Hace algunos años conocí a un chico con el que tenía un amigo común. Salí con él un par de veces y, la verdad, era bastante aburrido. Era el típico tío insulso, con el que te da igual estar que no... por eso, empecé a rechazar sus invitaciones a salir.
Él, lejos de darse por aludido y dejar de llamarme, incrementaba su insistencia por semanas. Después de dos meses sin vernos, seguía bombardeándome a sms y a llamadas para ir al cine, cenar, tomar algo, pasear, teatro... cualquier excusa era válida.
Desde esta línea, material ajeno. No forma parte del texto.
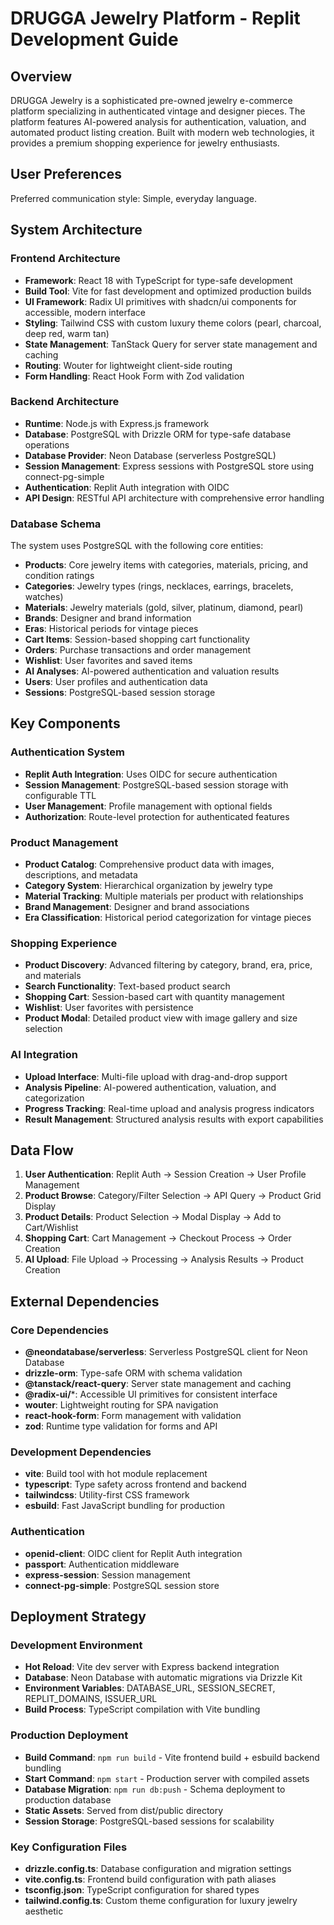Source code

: # DRUGGA Jewelry Platform - Replit Development Guide

## Overview

DRUGGA Jewelry is a sophisticated pre-owned jewelry e-commerce platform specializing in authenticated vintage and designer pieces. The platform features AI-powered analysis for authentication, valuation, and automated product listing creation. Built with modern web technologies, it provides a premium shopping experience for jewelry enthusiasts.

## User Preferences

Preferred communication style: Simple, everyday language.

## System Architecture

### Frontend Architecture
- **Framework**: React 18 with TypeScript for type-safe development
- **Build Tool**: Vite for fast development and optimized production builds
- **UI Framework**: Radix UI primitives with shadcn/ui components for accessible, modern interface
- **Styling**: Tailwind CSS with custom luxury theme colors (pearl, charcoal, deep red, warm tan)
- **State Management**: TanStack Query for server state management and caching
- **Routing**: Wouter for lightweight client-side routing
- **Form Handling**: React Hook Form with Zod validation

### Backend Architecture
- **Runtime**: Node.js with Express.js framework
- **Database**: PostgreSQL with Drizzle ORM for type-safe database operations
- **Database Provider**: Neon Database (serverless PostgreSQL)
- **Session Management**: Express sessions with PostgreSQL store using connect-pg-simple
- **Authentication**: Replit Auth integration with OIDC
- **API Design**: RESTful API architecture with comprehensive error handling

### Database Schema
The system uses PostgreSQL with the following core entities:
- **Products**: Core jewelry items with categories, materials, pricing, and condition ratings
- **Categories**: Jewelry types (rings, necklaces, earrings, bracelets, watches)
- **Materials**: Jewelry materials (gold, silver, platinum, diamond, pearl)
- **Brands**: Designer and brand information
- **Eras**: Historical periods for vintage pieces
- **Cart Items**: Session-based shopping cart functionality
- **Orders**: Purchase transactions and order management
- **Wishlist**: User favorites and saved items
- **AI Analyses**: AI-powered authentication and valuation results
- **Users**: User profiles and authentication data
- **Sessions**: PostgreSQL-based session storage

## Key Components

### Authentication System
- **Replit Auth Integration**: Uses OIDC for secure authentication
- **Session Management**: PostgreSQL-based session storage with configurable TTL
- **User Management**: Profile management with optional fields
- **Authorization**: Route-level protection for authenticated features

### Product Management
- **Product Catalog**: Comprehensive product data with images, descriptions, and metadata
- **Category System**: Hierarchical organization by jewelry type
- **Material Tracking**: Multiple materials per product with relationships
- **Brand Management**: Designer and brand associations
- **Era Classification**: Historical period categorization for vintage pieces

### Shopping Experience
- **Product Discovery**: Advanced filtering by category, brand, era, price, and materials
- **Search Functionality**: Text-based product search
- **Shopping Cart**: Session-based cart with quantity management
- **Wishlist**: User favorites with persistence
- **Product Modal**: Detailed product view with image gallery and size selection

### AI Integration
- **Upload Interface**: Multi-file upload with drag-and-drop support
- **Analysis Pipeline**: AI-powered authentication, valuation, and categorization
- **Progress Tracking**: Real-time upload and analysis progress indicators
- **Result Management**: Structured analysis results with export capabilities

## Data Flow

1. **User Authentication**: Replit Auth → Session Creation → User Profile Management
2. **Product Browse**: Category/Filter Selection → API Query → Product Grid Display
3. **Product Details**: Product Selection → Modal Display → Add to Cart/Wishlist
4. **Shopping Cart**: Cart Management → Checkout Process → Order Creation
5. **AI Upload**: File Upload → Processing → Analysis Results → Product Creation

## External Dependencies

### Core Dependencies
- **@neondatabase/serverless**: Serverless PostgreSQL client for Neon Database
- **drizzle-orm**: Type-safe ORM with schema validation
- **@tanstack/react-query**: Server state management and caching
- **@radix-ui/***: Accessible UI primitives for consistent interface
- **wouter**: Lightweight routing for SPA navigation
- **react-hook-form**: Form management with validation
- **zod**: Runtime type validation for forms and API

### Development Dependencies
- **vite**: Build tool with hot module replacement
- **typescript**: Type safety across frontend and backend
- **tailwindcss**: Utility-first CSS framework
- **esbuild**: Fast JavaScript bundling for production

### Authentication
- **openid-client**: OIDC client for Replit Auth integration
- **passport**: Authentication middleware
- **express-session**: Session management
- **connect-pg-simple**: PostgreSQL session store

## Deployment Strategy

### Development Environment
- **Hot Reload**: Vite dev server with Express backend integration
- **Database**: Neon Database with automatic migrations via Drizzle Kit
- **Environment Variables**: DATABASE_URL, SESSION_SECRET, REPLIT_DOMAINS, ISSUER_URL
- **Build Process**: TypeScript compilation with Vite bundling

### Production Deployment
- **Build Command**: `npm run build` - Vite frontend build + esbuild backend bundling
- **Start Command**: `npm start` - Production server with compiled assets
- **Database Migration**: `npm run db:push` - Schema deployment to production database
- **Static Assets**: Served from dist/public directory
- **Session Storage**: PostgreSQL-based sessions for scalability

### Key Configuration Files
- **drizzle.config.ts**: Database configuration and migration settings
- **vite.config.ts**: Frontend build configuration with path aliases
- **tsconfig.json**: TypeScript configuration for shared types
- **tailwind.config.ts**: Custom theme configuration for luxury jewelry aesthetic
Yo respondía con "ya he quedado, lo siento", "estoy hasta arriba de trabajo", "no me encuentro bien" o lo que se me pasase por la cabeza.
Es cierto que hice mal en no ser sincera. Hubiese terminado mucho antes con todo aquello si le hubiese confesado la realidad: no me gustaba en absoluto y por eso no quería volver a verle... Pero en aquella época yo pensaba que ese tipo de verdades duelen demasiado como para decirlas en voz alta.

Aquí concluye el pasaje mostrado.